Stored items
▼▼▼

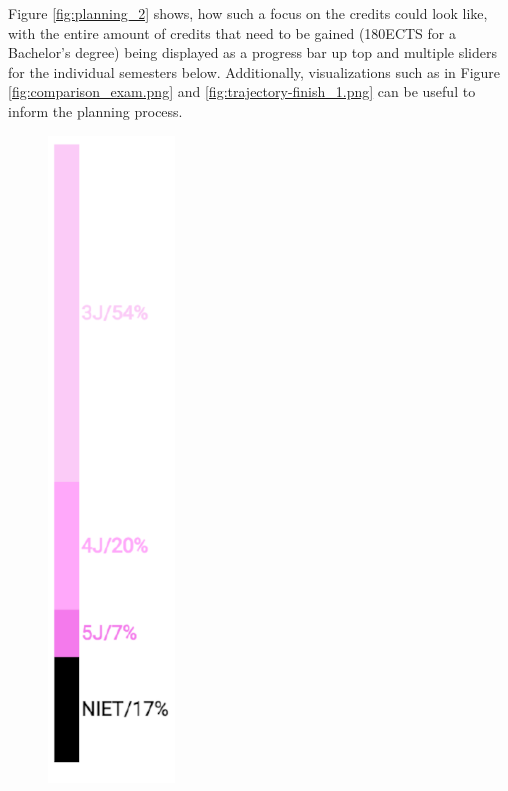 Figure \ref{fig:planning_2} shows, how such a focus on the credits could look like, with the entire amount of credits that need to be gained (180ECTS for a Bachelor's degree) being displayed as a progress bar up top and multiple sliders for the individual semesters below.
Additionally, visualizations such as in Figure \ref{fig:comparison_exam.png} and \ref{fig:trajectory-finish_1.png} can be useful to inform the planning process.

\begin{figure}
    \begin{minipage}[b]{0.48\textwidth}
        \centering
        \includegraphics[width=0.3\textwidth]{figures/trajectory-finish_1.png}
        \hfill

\end{minipage}
\end{figure}
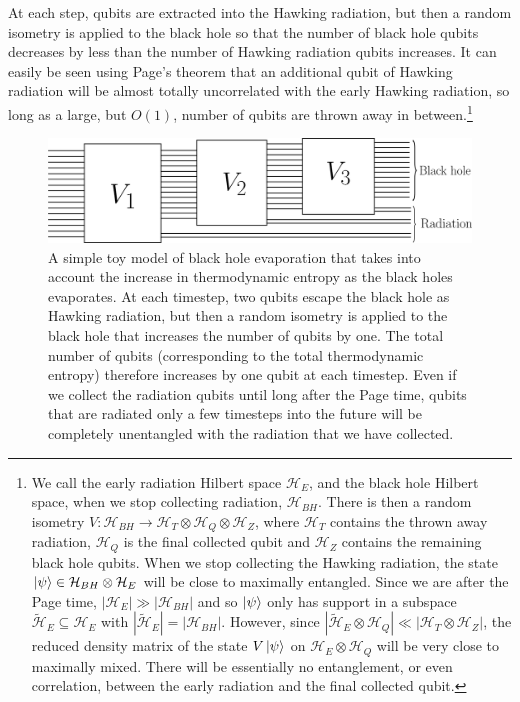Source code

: \documentclass[12pt]{article}
\begin{document}
At each step, qubits are extracted into the Hawking radiation, but then a random isometry is applied to the black hole so that the number of black hole qubits decreases by less than the number of Hawking radiation qubits increases. It can easily be seen using Page's theorem \cite{page1993average} that an additional qubit of Hawking radiation will be almost totally uncorrelated with the early Hawking radiation, so long as a large, but $O(1)$, number of qubits are thrown away in between.\footnote{We call the early radiation Hilbert space $\mathcal{H}_E$, and the black hole Hilbert space, when we stop collecting radiation, $\mathcal{H}_{BH}$. There is then a random isometry $V: \mathcal{H}_{BH} \to \mathcal{H}_T \otimes \mathcal{H}_Q \otimes \mathcal{H}_Z$, where $\mathcal{H}_T$ contains the thrown away radiation, $\mathcal{H}_Q$ is the final collected qubit and $\mathcal{H}_Z$ contains the remaining black hole qubits.  When we stop collecting the Hawking radiation, the state $\ket{\psi} \in \mathcal{H}_{BH} \otimes \mathcal{H}_E$ will be close to maximally entangled. Since we are after the Page time, $|\mathcal{H}_E| \gg |\mathcal{H}_{BH}|$ and so $\ket{\psi}$ only has support in a subspace $\tilde{\mathcal{H}}_E \subseteq \mathcal{H}_E$ with $|\tilde{\mathcal{H}}_E| = |\mathcal{H}_{BH}|$.  However, since $|\tilde{\mathcal{H}}_E \otimes \mathcal{H}_Q| \ll |\mathcal{H}_T \otimes \mathcal{H}_Z |$, the reduced density matrix of the state $V \ket{\psi}$ on $\mathcal{H}_E \otimes \mathcal{H}_Q$ will be very close to maximally mixed. There will be essentially no entanglement, or even correlation, between the early radiation and the final collected qubit.}
\begin{figure}[t]
\includegraphics[width = 0.95\linewidth]{Irreversible.png}
\centering
\caption{A simple toy model of black hole evaporation that takes into account the increase in thermodynamic entropy as the black holes evaporates. At each timestep, two qubits escape the black hole as Hawking radiation, but then a random isometry is applied to the black hole that increases the number of qubits by one. The total number of qubits (corresponding to the total thermodynamic entropy) therefore increases by one qubit at each timestep. Even if we collect the radiation qubits until long after the Page time, qubits that are radiated only a few timesteps into the future will be completely unentangled with the radiation that we have collected.}
\label{fig:irreversible}
\end{figure}
\end{document}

▲▲▲

### What the exercise asks:
Looking at the entries above, state how many lines contain "minipage"; give the number alone.

### Your response:
2